### Problem description
Give the data again exactly as written, skipping any pictures.

Supplied data section start

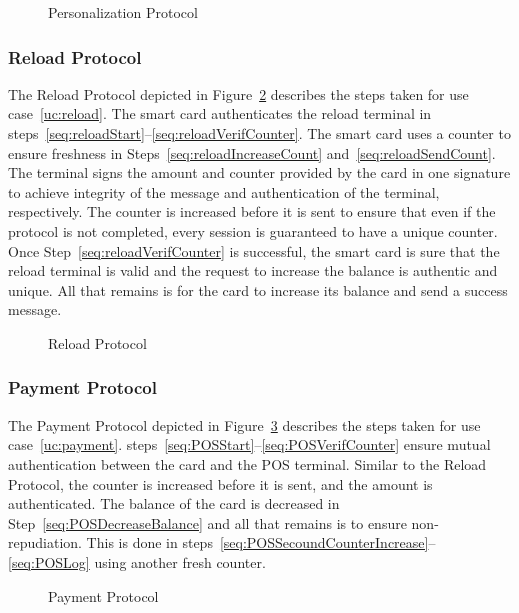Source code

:  \begin{figure}[h!]
     \centering
     
     \caption{Personalization Protocol}
     \label{fig:PersonProtocol}
 \end{figure}

\subsubsection{Reload Protocol}
The Reload Protocol depicted in Figure~\ref{fig:ReloadProtocol} describes the steps taken for use case~\ref{uc:reload}.
The smart card authenticates the reload terminal in steps~\ref{seq:reloadStart}--\ref{seq:reloadVerifCounter}.
The smart card uses a counter to ensure freshness in Steps~\ref{seq:reloadIncreaseCount} and~\ref{seq:reloadSendCount}.
The terminal signs the amount and counter provided by the card in one signature to achieve integrity of the message and authentication of the terminal, respectively.
The counter is increased before it is sent to ensure that even if the protocol is not completed, every session is guaranteed to have a unique counter.
Once Step~\ref{seq:reloadVerifCounter} is successful, the smart card is sure that the reload terminal is valid and the request to increase the balance is authentic and unique.
All that remains is for the card to increase its balance and send a success message.
 \begin{figure}[h!]
     \centering
     
     \caption{Reload Protocol}
     \label{fig:ReloadProtocol}
 \end{figure}

\subsubsection{Payment Protocol}
The Payment Protocol depicted in Figure~\ref{fig:POSProtocol} describes the steps taken for use case~\ref{uc:payment}.
steps~\ref{seq:POSStart}--\ref{seq:POSVerifCounter} ensure mutual authentication between the card and the POS terminal.
Similar to the Reload Protocol, the counter is increased before it is sent, and the amount is authenticated.
The balance of the card is decreased in Step~\ref{seq:POSDecreaseBalance} and all that remains is to ensure non-repudiation.
This is done in steps~\ref{seq:POSSecoundCounterIncrease}--\ref{seq:POSLog} using another fresh counter.
\begin{figure}[h!]
    \centering
    
    \caption{Payment Protocol}
    \label{fig:POSProtocol}
\end{figure}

Supplied data section end

### Solution
Source code

:  \begin{figure}[h!]
     \centering
     
     \caption{Personalization Protocol}
     \label{fig:PersonProtocol}
 \end{figure}

\subsubsection{Reload Protocol}
The Reload Protocol depicted in Figure~\ref{fig:ReloadProtocol} describes the steps taken for use case~\ref{uc:reload}.
The smart card authenticates the reload terminal in steps~\ref{seq:reloadStart}--\ref{seq:reloadVerifCounter}.
The smart card uses a counter to ensure freshness in Steps~\ref{seq:reloadIncreaseCount} and~\ref{seq:reloadSendCount}.
The terminal signs the amount and counter provided by the card in one signature to achieve integrity of the message and authentication of the terminal, respectively.
The counter is increased before it is sent to ensure that even if the protocol is not completed, every session is guaranteed to have a unique counter.
Once Step~\ref{seq:reloadVerifCounter} is successful, the smart card is sure that the reload terminal is valid and the request to increase the balance is authentic and unique.
All that remains is for the card to increase its balance and send a success message.
 \begin{figure}[h!]
     \centering
     
     \caption{Reload Protocol}
     \label{fig:ReloadProtocol}
 \end{figure}

\subsubsection{Payment Protocol}
The Payment Protocol depicted in Figure~\ref{fig:POSProtocol} describes the steps taken for use case~\ref{uc:payment}.
steps~\ref{seq:POSStart}--\ref{seq:POSVerifCounter} ensure mutual authentication between the card and the POS terminal.
Similar to the Reload Protocol, the counter is increased before it is sent, and the amount is authenticated.
The balance of the card is decreased in Step~\ref{seq:POSDecreaseBalance} and all that remains is to ensure non-repudiation.
This is done in steps~\ref{seq:POSSecoundCounterIncrease}--\ref{seq:POSLog} using another fresh counter.
\begin{figure}[h!]
    \centering
    
    \caption{Payment Protocol}
    \label{fig:POSProtocol}
\end{figure}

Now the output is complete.